Ressources externes #

Précaution
Cet article est informatif et ne remplace ni la lecture de vos conditions générales, ni l’avis d’un professionnel. Les conditions de résiliation, les préavis et les contrats concernés varient selon le produit d’assurance et ont évolué à plusieurs reprises : faites confirmer par écrit, par votre assureur, la voie de résiliation et la date d’effet applicables à votre contrat, et appuyez-vous sur les sources officielles ci-dessus plutôt que sur un chiffre lu en ligne.
À retenir
  • Il n’existe aucun modèle officiel imposé : la lettre de résiliation est un courrier libre, jugé sur son contenu et sur la preuve de son envoi.
  • Le numéro de contrat, la demande explicite et la date d’effet souhaitée sont les trois éléments qu’on oublie le plus souvent — et ceux qui bloquent le dossier.
  • Le bon moment pour envoyer dépend de votre contrat et de votre motif : faites confirmer le préavis par votre assureur avant de poster.
  • Un véhicule qui ne roule plus n’arrête pas le contrat tout seul : vendez, détruisez, ou demandez par écrit quelles options de remisage existent.
  • Recommandé avec accusé de réception, copie conservée, confirmation écrite exigée : c’est ce trio qui vous protège en cas de litige.

Questions fréquentes #

Quand envoyer sa lettre de résiliation d’assurance ?
Cela dépend de la voie utilisée : à l’approche de l’échéance annuelle, en cours d’année si votre contrat et votre situation le permettent, ou à la suite d’un événement. Le préavis applicable figure dans vos conditions générales et sur votre avis d’échéance. Faites-le confirmer par votre assureur : c’est la seule information qui vous engage.
Existe-t-il un modèle officiel de lettre de résiliation d’assurance ?
Non. Aucun formulaire n’est imposé pour une résiliation classique. La lettre est libre : ce qui compte est qu’elle identifie l’assuré et le contrat, qu’elle exprime clairement la demande, et que son envoi soit prouvable. La trame proposée dans cet article est un squelette à compléter, pas un document officiel.

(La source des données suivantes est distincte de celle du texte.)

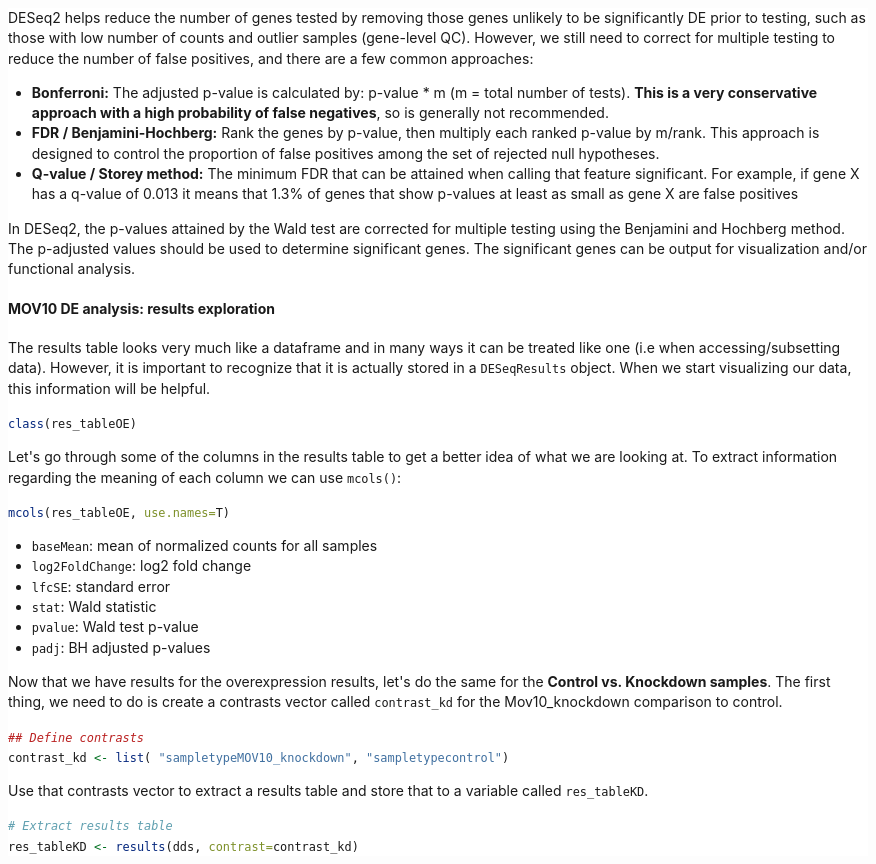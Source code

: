 DESeq2 helps reduce the number of genes tested by removing those genes unlikely to be significantly DE prior to testing, such as those with low number of counts and outlier samples (gene-level QC). However, we still need to correct for multiple testing to reduce the number of false positives, and there are a few common approaches:

- **Bonferroni:** The adjusted p-value is calculated by: p-value * m (m = total number of tests). **This is a very conservative approach with a high probability of false negatives**, so is generally not recommended.
- **FDR / Benjamini-Hochberg:** Rank the genes by p-value, then multiply each ranked p-value by m/rank. This approach is designed to control the proportion of false positives among the set of rejected null hypotheses.
- **Q-value / Storey method:** The minimum FDR that can be attained when calling that feature significant. For example, if gene X has a q-value of 0.013 it means that 1.3% of genes that show p-values at least as small as gene X are false positives

In DESeq2, the p-values attained by the Wald test are corrected for multiple testing using the Benjamini and Hochberg method. The p-adjusted values should be used to determine significant genes. The significant genes can be output for visualization and/or functional analysis.

#### MOV10 DE analysis: results exploration

The results table looks very much like a dataframe and in many ways it can be treated like one (i.e when accessing/subsetting data). However, it is important to recognize that it is actually stored in a `DESeqResults` object. When we start visualizing our data, this information will be helpful. 

```r
class(res_tableOE)
```

Let's go through some of the columns in the results table to get a better idea of what we are looking at. To extract information regarding the meaning of each column we can use `mcols()`:

```r
mcols(res_tableOE, use.names=T)
```

* `baseMean`: mean of normalized counts for all samples
* `log2FoldChange`: log2 fold change
* `lfcSE`: standard error
* `stat`: Wald statistic
* `pvalue`: Wald test p-value
* `padj`: BH adjusted p-values
 
Now that we have results for the overexpression results, let's do the same for the **Control vs. Knockdown samples**. The first thing, we need to do is create a contrasts vector called `contrast_kd` for the Mov10_knockdown comparison to control.

```r
## Define contrasts
contrast_kd <- list( "sampletypeMOV10_knockdown", "sampletypecontrol")
```

Use that contrasts vector to extract a results table and store that to a variable called `res_tableKD`.  

```r
# Extract results table
res_tableKD <- results(dds, contrast=contrast_kd)
```
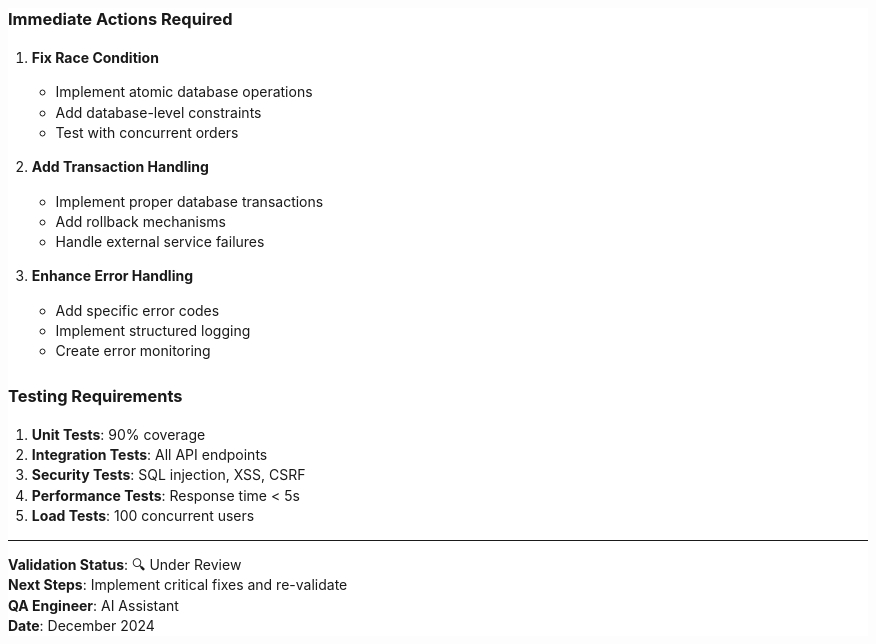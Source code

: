 ### **Immediate Actions Required**

1. **Fix Race Condition**
   - Implement atomic database operations
   - Add database-level constraints
   - Test with concurrent orders

2. **Add Transaction Handling**
   - Implement proper database transactions
   - Add rollback mechanisms
   - Handle external service failures

3. **Enhance Error Handling**
   - Add specific error codes
   - Implement structured logging
   - Create error monitoring

### **Testing Requirements**

1. **Unit Tests**: 90% coverage
2. **Integration Tests**: All API endpoints
3. **Security Tests**: SQL injection, XSS, CSRF
4. **Performance Tests**: Response time < 5s
5. **Load Tests**: 100 concurrent users

---

**Validation Status**: 🔍 Under Review  
**Next Steps**: Implement critical fixes and re-validate  
**QA Engineer**: AI Assistant  
**Date**: December 2024 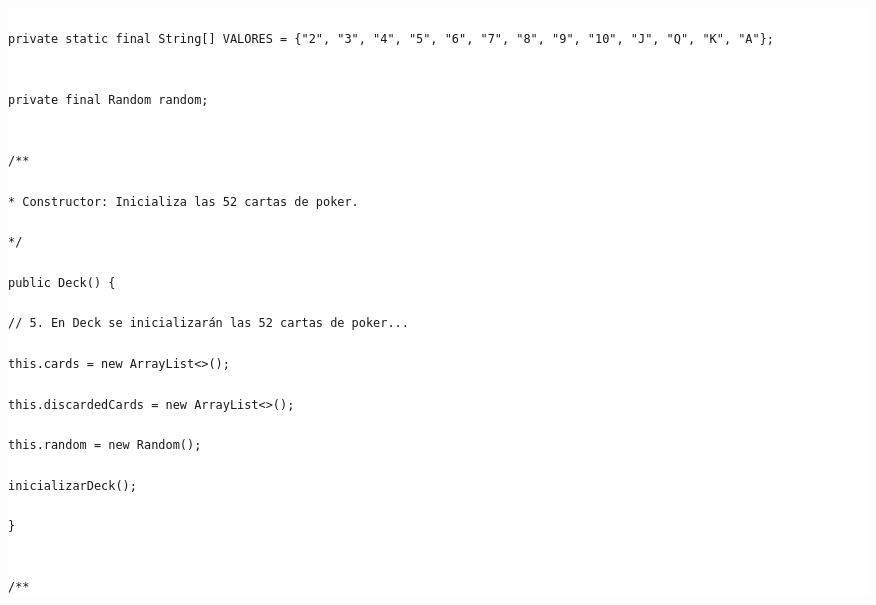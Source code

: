                                                                                                                                                                                                                                                                                                                                                                                          private static final String[] VALORES = {"2", "3", "4", "5", "6", "7", "8", "9", "10", "J", "Q", "K", "A"};

                                                                                                                                                                                                                                                                                                                                                                                             private final Random random;

                                                                                                                                                                                                                                                                                                                                                                                                 /**
                                                                                                                                                                                                                                                                                                                                                                                                      * Constructor: Inicializa las 52 cartas de poker.
                                                                                                                                                                                                                                                                                                                                                                                                           */
                                                                                                                                                                                                                                                                                                                                                                                                               public Deck() {
                                                                                                                                                                                                                                                                                                                                                                                                                       // 5. En Deck se inicializarán las 52 cartas de poker...
                                                                                                                                                                                                                                                                                                                                                                                                                               this.cards = new ArrayList<>();
                                                                                                                                                                                                                                                                                                                                                                                                                                       this.discardedCards = new ArrayList<>();
                                                                                                                                                                                                                                                                                                                                                                                                                                               this.random = new Random();
                                                                                                                                                                                                                                                                                                                                                                                                                                                       inicializarDeck();
                                                                                                                                                                                                                                                                                                                                                                                                                                                           }

                                                                                                                                                                                                                                                                                                                                                                                                                                                               /**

Comment arrêter une assurance moto qui ne roule plus ?
Tout dépend du statut du véhicule. S’il est vendu ou détruit, la résiliation s’appuie sur le certificat de cession ou de destruction. S’il vous appartient toujours et reste simplement immobilisé, une couverture minimale demeure généralement nécessaire : demandez par écrit à votre assureur quelles formules de remisage il propose sur votre contrat. Ne cessez jamais les prélèvements avant d’avoir une confirmation écrite.

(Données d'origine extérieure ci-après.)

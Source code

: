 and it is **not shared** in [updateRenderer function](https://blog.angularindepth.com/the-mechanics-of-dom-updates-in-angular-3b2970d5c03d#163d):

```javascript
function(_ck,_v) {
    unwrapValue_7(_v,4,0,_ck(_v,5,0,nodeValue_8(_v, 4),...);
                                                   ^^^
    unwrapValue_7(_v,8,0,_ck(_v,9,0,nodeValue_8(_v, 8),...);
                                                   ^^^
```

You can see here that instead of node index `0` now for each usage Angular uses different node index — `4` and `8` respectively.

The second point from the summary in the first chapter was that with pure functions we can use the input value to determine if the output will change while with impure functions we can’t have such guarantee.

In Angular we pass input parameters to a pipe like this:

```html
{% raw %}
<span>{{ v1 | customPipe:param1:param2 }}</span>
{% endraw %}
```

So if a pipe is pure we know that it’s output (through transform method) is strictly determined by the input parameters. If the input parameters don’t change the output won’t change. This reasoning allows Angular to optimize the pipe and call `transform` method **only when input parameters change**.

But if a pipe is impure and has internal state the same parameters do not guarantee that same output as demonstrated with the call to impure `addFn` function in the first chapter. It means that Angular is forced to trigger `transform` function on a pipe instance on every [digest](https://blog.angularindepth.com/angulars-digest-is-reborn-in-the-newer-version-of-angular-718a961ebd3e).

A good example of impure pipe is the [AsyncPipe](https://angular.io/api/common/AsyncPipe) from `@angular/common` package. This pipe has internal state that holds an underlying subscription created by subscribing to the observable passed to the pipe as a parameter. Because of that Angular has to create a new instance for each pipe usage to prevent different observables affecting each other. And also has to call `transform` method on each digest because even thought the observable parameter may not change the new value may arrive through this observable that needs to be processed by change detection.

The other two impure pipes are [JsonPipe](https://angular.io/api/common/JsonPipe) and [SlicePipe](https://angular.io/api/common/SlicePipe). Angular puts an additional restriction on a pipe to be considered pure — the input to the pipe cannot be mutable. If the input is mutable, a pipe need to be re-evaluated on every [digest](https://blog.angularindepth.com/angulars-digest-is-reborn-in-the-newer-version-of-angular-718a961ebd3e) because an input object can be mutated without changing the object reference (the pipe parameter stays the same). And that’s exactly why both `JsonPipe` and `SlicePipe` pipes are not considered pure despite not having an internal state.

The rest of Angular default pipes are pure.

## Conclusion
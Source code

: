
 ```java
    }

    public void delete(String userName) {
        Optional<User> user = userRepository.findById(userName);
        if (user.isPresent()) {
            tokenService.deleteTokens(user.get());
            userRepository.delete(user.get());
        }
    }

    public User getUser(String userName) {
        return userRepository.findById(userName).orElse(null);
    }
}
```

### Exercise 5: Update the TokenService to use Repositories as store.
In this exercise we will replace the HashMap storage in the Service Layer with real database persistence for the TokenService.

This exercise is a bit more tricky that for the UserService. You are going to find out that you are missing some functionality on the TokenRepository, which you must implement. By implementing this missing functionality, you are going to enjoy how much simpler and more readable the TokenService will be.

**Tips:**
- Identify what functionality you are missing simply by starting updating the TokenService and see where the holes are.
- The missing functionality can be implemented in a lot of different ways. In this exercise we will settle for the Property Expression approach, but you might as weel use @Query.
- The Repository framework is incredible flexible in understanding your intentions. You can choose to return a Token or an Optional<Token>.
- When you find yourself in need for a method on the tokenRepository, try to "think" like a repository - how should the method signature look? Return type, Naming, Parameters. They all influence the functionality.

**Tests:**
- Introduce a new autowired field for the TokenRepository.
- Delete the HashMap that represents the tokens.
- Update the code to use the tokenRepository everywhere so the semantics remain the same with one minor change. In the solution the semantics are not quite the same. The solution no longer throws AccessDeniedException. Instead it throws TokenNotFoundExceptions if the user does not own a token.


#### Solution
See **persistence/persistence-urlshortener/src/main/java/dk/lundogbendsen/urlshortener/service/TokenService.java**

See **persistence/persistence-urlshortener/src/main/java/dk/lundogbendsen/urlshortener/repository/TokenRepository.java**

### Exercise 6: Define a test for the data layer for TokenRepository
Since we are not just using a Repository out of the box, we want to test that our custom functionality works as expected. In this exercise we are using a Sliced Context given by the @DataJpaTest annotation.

La loi Hamon ou la loi Chatel s’appliquent-elles à mon contrat ?
Ces dispositifs ne couvrent pas tous les contrats et leurs conditions ont évolué. Plutôt que de vous fier à une règle générale, consultez les pages officielles de l’administration citées dans les ressources et demandez à votre assureur de confirmer par écrit si votre contrat y est éligible.
Faut-il obligatoirement envoyer la lettre en recommandé ?
D’autres canaux peuvent être acceptés selon les contrats et les assureurs. Le recommandé avec accusé de réception reste le plus sûr, parce qu’il date l’envoi et prouve la réception — deux éléments décisifs si l’assureur conteste plus tard la date d’effet.
Que faire si l’assureur ne répond pas ?
Relancez par écrit en rappelant la date de votre premier envoi et en joignant la copie de l’accusé de réception. Si le silence persiste, saisissez le service réclamations de l’assureur, puis le médiateur de l’assurance si le désaccord n’est pas résolu.
Que devient la cotisation déjà payée après la résiliation ?
Selon les contrats, une régularisation peut intervenir pour la période non couverte. N’avancez aucun calcul de votre côté : demandez à l’assureur d’indiquer par écrit, dans sa confirmation, la date d’effet retenue et les modalités de régularisation prévues par votre contrat.